Favourite song fade outs

Shabby Doll - Elvis Costello
Nice inward screams (hurts - trying enough of them!), and the bass cheekiness at the end of every four bars.

Sexie Sadie - Beatles
I remember this nervous four-year-old listening to the ambling, slightly eerie guitar as a menacing preamble for the next :eek: song.

Making Plans For Nigel - XTC
“Nigel…”
And the haunting, three-note backing vocal.

Everybody’s Got Something to Hide Except For Me and My Monkey - Beatles
The barrage of “come ons” make the band themselves sound almost monkey-like, and the fireman’s bell. For me, one of their more instrumentally appealing numbers - pretty zippy.

Siberian Khatru - Yes
Steve Howe does a fine turn here.
So what the fuck’s a khatru?

I might have one or two more.

This song “Just another Cliche’” by Ookla the Mok has several fake-out fade-outs, which are fun.

Thick as a Brick by Jethro Tull has a great outro to blowing winds.
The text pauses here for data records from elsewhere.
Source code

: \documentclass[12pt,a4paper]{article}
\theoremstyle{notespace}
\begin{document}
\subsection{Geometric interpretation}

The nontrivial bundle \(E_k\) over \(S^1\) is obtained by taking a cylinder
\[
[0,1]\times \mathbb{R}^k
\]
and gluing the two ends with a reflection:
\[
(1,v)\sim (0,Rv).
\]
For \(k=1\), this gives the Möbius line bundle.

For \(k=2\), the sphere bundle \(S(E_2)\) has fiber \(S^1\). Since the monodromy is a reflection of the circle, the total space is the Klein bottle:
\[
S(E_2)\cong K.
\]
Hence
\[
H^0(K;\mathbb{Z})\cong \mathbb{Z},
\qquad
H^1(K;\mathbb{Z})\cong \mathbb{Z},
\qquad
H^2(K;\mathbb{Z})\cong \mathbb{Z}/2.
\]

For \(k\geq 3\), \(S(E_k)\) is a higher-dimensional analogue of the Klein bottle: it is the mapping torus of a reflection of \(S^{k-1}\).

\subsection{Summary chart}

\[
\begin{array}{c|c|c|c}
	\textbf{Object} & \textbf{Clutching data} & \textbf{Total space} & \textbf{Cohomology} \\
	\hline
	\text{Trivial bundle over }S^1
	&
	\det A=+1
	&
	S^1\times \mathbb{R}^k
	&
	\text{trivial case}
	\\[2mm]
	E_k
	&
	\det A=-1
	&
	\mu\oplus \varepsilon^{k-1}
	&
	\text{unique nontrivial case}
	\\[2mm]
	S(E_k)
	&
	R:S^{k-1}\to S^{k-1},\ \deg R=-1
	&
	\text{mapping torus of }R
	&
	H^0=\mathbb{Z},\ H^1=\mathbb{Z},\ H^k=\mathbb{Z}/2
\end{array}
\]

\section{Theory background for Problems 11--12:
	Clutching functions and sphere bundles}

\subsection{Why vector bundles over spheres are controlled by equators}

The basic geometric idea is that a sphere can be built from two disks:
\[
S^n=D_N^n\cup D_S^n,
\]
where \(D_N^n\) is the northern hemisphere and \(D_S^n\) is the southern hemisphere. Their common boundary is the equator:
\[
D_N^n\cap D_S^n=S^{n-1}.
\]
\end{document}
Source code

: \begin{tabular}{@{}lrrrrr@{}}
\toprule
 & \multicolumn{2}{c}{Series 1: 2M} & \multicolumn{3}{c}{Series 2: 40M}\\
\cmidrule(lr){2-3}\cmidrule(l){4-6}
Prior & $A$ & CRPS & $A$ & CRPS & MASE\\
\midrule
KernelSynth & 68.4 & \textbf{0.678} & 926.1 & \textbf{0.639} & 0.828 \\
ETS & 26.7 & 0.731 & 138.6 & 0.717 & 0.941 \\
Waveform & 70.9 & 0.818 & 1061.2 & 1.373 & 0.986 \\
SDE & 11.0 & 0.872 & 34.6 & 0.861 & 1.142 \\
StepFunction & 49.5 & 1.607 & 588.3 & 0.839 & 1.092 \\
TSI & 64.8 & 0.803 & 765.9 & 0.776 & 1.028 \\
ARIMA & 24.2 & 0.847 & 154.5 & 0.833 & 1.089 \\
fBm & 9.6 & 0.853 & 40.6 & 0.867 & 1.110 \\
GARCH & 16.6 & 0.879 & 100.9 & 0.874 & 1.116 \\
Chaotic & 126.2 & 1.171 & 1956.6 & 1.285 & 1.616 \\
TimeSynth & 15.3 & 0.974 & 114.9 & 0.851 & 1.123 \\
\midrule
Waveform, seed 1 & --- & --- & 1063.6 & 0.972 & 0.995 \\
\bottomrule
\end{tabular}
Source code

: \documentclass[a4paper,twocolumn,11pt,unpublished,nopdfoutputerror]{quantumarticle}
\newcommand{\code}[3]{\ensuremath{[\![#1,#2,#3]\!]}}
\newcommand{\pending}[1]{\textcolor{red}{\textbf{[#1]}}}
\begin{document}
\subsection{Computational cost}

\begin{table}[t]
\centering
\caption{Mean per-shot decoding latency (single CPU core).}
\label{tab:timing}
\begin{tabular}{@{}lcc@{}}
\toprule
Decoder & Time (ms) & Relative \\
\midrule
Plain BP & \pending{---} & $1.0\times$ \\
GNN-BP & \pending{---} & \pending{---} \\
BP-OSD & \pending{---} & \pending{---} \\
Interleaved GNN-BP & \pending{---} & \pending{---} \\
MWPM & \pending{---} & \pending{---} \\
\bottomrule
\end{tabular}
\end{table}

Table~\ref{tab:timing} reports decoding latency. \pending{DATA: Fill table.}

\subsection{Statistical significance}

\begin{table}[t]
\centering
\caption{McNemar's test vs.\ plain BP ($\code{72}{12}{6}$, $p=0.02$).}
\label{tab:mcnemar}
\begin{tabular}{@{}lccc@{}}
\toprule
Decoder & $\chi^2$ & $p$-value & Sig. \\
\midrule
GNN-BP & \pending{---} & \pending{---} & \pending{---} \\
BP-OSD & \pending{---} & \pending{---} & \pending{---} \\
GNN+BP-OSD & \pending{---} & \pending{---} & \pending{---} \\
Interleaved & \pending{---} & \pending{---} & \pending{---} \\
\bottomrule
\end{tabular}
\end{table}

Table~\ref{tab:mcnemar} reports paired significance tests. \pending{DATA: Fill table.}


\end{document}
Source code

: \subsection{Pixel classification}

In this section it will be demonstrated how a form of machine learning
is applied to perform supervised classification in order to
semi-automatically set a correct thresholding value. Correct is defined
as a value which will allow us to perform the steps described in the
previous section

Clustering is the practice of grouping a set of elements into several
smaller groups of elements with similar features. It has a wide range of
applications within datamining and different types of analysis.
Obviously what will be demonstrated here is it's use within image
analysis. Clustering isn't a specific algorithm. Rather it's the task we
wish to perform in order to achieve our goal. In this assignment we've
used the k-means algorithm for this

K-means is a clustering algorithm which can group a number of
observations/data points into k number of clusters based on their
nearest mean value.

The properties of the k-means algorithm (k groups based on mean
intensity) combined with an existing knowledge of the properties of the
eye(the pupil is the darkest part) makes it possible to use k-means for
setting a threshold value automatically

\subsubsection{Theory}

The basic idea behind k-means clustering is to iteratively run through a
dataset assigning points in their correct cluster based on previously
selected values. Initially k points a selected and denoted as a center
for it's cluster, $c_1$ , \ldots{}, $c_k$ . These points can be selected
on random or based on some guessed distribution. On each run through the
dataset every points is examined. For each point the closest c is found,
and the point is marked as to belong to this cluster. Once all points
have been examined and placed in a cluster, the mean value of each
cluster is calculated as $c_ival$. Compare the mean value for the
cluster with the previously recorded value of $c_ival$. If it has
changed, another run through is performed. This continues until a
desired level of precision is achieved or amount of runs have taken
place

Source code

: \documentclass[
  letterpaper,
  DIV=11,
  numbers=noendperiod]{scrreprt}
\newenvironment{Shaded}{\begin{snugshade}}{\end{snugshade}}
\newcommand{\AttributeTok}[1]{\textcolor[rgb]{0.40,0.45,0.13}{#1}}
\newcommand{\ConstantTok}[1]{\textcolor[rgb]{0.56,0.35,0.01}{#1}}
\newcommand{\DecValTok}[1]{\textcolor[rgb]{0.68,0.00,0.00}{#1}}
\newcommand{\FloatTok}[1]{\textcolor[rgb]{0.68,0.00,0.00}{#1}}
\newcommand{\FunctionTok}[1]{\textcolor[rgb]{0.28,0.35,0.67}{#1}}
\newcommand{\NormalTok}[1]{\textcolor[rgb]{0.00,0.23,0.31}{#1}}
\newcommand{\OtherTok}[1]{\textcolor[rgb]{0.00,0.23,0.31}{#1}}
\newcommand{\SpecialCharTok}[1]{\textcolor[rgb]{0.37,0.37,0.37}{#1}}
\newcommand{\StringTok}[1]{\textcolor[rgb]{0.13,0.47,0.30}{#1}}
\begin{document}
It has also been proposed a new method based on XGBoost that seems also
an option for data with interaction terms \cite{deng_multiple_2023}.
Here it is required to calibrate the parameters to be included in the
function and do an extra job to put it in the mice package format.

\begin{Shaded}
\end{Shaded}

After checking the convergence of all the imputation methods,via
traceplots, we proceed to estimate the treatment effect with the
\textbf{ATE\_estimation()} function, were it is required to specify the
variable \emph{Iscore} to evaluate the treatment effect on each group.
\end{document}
I was at first :dubious: about it, but fading out in the middle of a verse (with singing) kinda grew on me, with Life During Wartime by the Talking Heads.

Don’t laugh, but Poco.

What Do People Know was one of my favorite songs of the late 80s, due in part to the tasty guitar noodling (starts at 3:20) on the fade out.

On a lot of their stuff, the little ditties like this are Rusty Young, but here I assume it’s Jim Messina.

No laughing here - that was, indeed, tasty sounds of Paco-ness, (strange as it sounds saying that).
I like Burton Cummings’ ha-ha variations to usher in this Guess Who fade out.

I always liked the outro to Man in the Mirror By MJ - it goes on for a few minutes and I find it very satisfying - I’m not even that big a fan of his

The sax solo on Lou Reed’s Walk on the Wild Side, which I feel I could have listened to for at least another 3 minutes.

The fade-out at the end of the live version of “Supper’s Ready” by Genesis.

As I said in a thread almost 15 years ago, my favorite fade-out is the meta-fade-out Christine Lavin did at the end of the studio version of “What was I thinking?”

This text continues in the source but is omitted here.